How I’ve grown as a person through cross country


PHOTO Jack Gundry

Freshmen Taylor Huntoon (left) and Angelina Vitarelli (right) run together during practice. Both girls are members of the Fenton cross country team

Angelina Vitarelli, Writer

When I first started running, it was a cold morning in early October. My dad was trying to get in shape and asked me to run with him. The run that day was brutal. I was slow, my knees hurt and I wasn’t enjoying it. It was dark and the wind stung my face a little, but I continued to run with him anyway.

The next summer, I made the decision to join cross country. I was in seventh grade and thought I should try something new. Work on the next two sentences. In middle school cross country, I noticed how serious the kids were about this sport. I could’ve been running faster and pushing myself to my limits, but I wasn’t.

During  that season, I realized how hard this sport was and how much work it took, even if the races were only two miles. At the end of the season, I improved my worst time of 17.20 to 16.30. I felt good about my overall performance.

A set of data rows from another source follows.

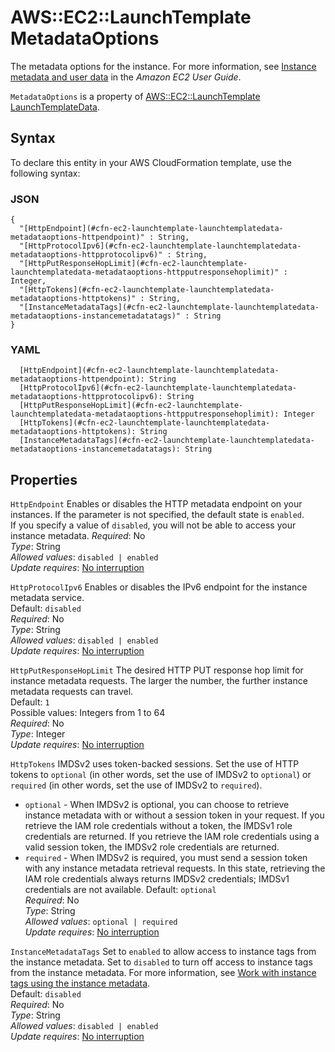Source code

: # AWS::EC2::LaunchTemplate MetadataOptions<a name="aws-properties-ec2-launchtemplate-launchtemplatedata-metadataoptions"></a>

The metadata options for the instance\. For more information, see [Instance metadata and user data](https://docs.aws.amazon.com/AWSEC2/latest/UserGuide/ec2-instance-metadata.html) in the _Amazon EC2 User Guide_\.

`MetadataOptions` is a property of [AWS::EC2::LaunchTemplate LaunchTemplateData](https://docs.aws.amazon.com/AWSCloudFormation/latest/UserGuide/aws-properties-ec2-launchtemplate-launchtemplatedata.html)\.

## Syntax<a name="aws-properties-ec2-launchtemplate-launchtemplatedata-metadataoptions-syntax"></a>

To declare this entity in your AWS CloudFormation template, use the following syntax:

### JSON<a name="aws-properties-ec2-launchtemplate-launchtemplatedata-metadataoptions-syntax.json"></a>

```
{
  "[HttpEndpoint](#cfn-ec2-launchtemplate-launchtemplatedata-metadataoptions-httpendpoint)" : String,
  "[HttpProtocolIpv6](#cfn-ec2-launchtemplate-launchtemplatedata-metadataoptions-httpprotocolipv6)" : String,
  "[HttpPutResponseHopLimit](#cfn-ec2-launchtemplate-launchtemplatedata-metadataoptions-httpputresponsehoplimit)" : Integer,
  "[HttpTokens](#cfn-ec2-launchtemplate-launchtemplatedata-metadataoptions-httptokens)" : String,
  "[InstanceMetadataTags](#cfn-ec2-launchtemplate-launchtemplatedata-metadataoptions-instancemetadatatags)" : String
}
```

### YAML<a name="aws-properties-ec2-launchtemplate-launchtemplatedata-metadataoptions-syntax.yaml"></a>

```
  [HttpEndpoint](#cfn-ec2-launchtemplate-launchtemplatedata-metadataoptions-httpendpoint): String
  [HttpProtocolIpv6](#cfn-ec2-launchtemplate-launchtemplatedata-metadataoptions-httpprotocolipv6): String
  [HttpPutResponseHopLimit](#cfn-ec2-launchtemplate-launchtemplatedata-metadataoptions-httpputresponsehoplimit): Integer
  [HttpTokens](#cfn-ec2-launchtemplate-launchtemplatedata-metadataoptions-httptokens): String
  [InstanceMetadataTags](#cfn-ec2-launchtemplate-launchtemplatedata-metadataoptions-instancemetadatatags): String
```

## Properties<a name="aws-properties-ec2-launchtemplate-launchtemplatedata-metadataoptions-properties"></a>

`HttpEndpoint` <a name="cfn-ec2-launchtemplate-launchtemplatedata-metadataoptions-httpendpoint"></a>
Enables or disables the HTTP metadata endpoint on your instances\. If the parameter is not specified, the default state is `enabled`\.  
If you specify a value of `disabled`, you will not be able to access your instance metadata\.
_Required_: No  
_Type_: String  
_Allowed values_: `disabled | enabled`  
_Update requires_: [No interruption](https://docs.aws.amazon.com/AWSCloudFormation/latest/UserGuide/using-cfn-updating-stacks-update-behaviors.html#update-no-interrupt)

`HttpProtocolIpv6` <a name="cfn-ec2-launchtemplate-launchtemplatedata-metadataoptions-httpprotocolipv6"></a>
Enables or disables the IPv6 endpoint for the instance metadata service\.  
Default: `disabled`  
_Required_: No  
_Type_: String  
_Allowed values_: `disabled | enabled`  
_Update requires_: [No interruption](https://docs.aws.amazon.com/AWSCloudFormation/latest/UserGuide/using-cfn-updating-stacks-update-behaviors.html#update-no-interrupt)

`HttpPutResponseHopLimit` <a name="cfn-ec2-launchtemplate-launchtemplatedata-metadataoptions-httpputresponsehoplimit"></a>
The desired HTTP PUT response hop limit for instance metadata requests\. The larger the number, the further instance metadata requests can travel\.  
Default: `1`  
Possible values: Integers from 1 to 64  
_Required_: No  
_Type_: Integer  
_Update requires_: [No interruption](https://docs.aws.amazon.com/AWSCloudFormation/latest/UserGuide/using-cfn-updating-stacks-update-behaviors.html#update-no-interrupt)

`HttpTokens` <a name="cfn-ec2-launchtemplate-launchtemplatedata-metadataoptions-httptokens"></a>
IMDSv2 uses token\-backed sessions\. Set the use of HTTP tokens to `optional` \(in other words, set the use of IMDSv2 to `optional`\) or `required` \(in other words, set the use of IMDSv2 to `required`\)\.

- `optional` \- When IMDSv2 is optional, you can choose to retrieve instance metadata with or without a session token in your request\. If you retrieve the IAM role credentials without a token, the IMDSv1 role credentials are returned\. If you retrieve the IAM role credentials using a valid session token, the IMDSv2 role credentials are returned\.
- `required` \- When IMDSv2 is required, you must send a session token with any instance metadata retrieval requests\. In this state, retrieving the IAM role credentials always returns IMDSv2 credentials; IMDSv1 credentials are not available\.
  Default: `optional`  
  _Required_: No  
  _Type_: String  
  _Allowed values_: `optional | required`  
  _Update requires_: [No interruption](https://docs.aws.amazon.com/AWSCloudFormation/latest/UserGuide/using-cfn-updating-stacks-update-behaviors.html#update-no-interrupt)

`InstanceMetadataTags` <a name="cfn-ec2-launchtemplate-launchtemplatedata-metadataoptions-instancemetadatatags"></a>
Set to `enabled` to allow access to instance tags from the instance metadata\. Set to `disabled` to turn off access to instance tags from the instance metadata\. For more information, see [Work with instance tags using the instance metadata](https://docs.aws.amazon.com/AWSEC2/latest/UserGuide/Using_Tags.html#work-with-tags-in-IMDS)\.  
Default: `disabled`  
_Required_: No  
_Type_: String  
_Allowed values_: `disabled | enabled`  
_Update requires_: [No interruption](https://docs.aws.amazon.com/AWSCloudFormation/latest/UserGuide/using-cfn-updating-stacks-update-behaviors.html#update-no-interrupt)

I skipped cross country in eighth grade because I thought it was too hard. I’m not proud of being a quitter that season. Now, as a freshman, I wonder why I ever quit.

The high school team practices all summer until the season ends in early November. The most I’d ever run in middle school was two and a half miles. I can honestly say I wouldn’t have been able to run 5K races without practicing with five-mile runs.

My first meet as a freshman runner was marked by a time of 26:04 for 3.2 miles. My second meet was a different story. It was over 80 degrees outside with no breeze. I ended with a time of 27:02.

At the end of the season, my final time was 23:32. I couldn’t believe how much I’d grown as a runner and a person because of a sport. Cross country has had an immense positive effect on my life. I continue to run because of the friends I’ve made and because I can fuel my emotion into my running.

If I’ve learned anything, I’ve learned that your team is a crucial part of your success and growth. Running has also taught me that you can’t be the best at everything, no matter how bad you want it. Being the best doesn’t come right away. Success comes with patience and patience comes with time.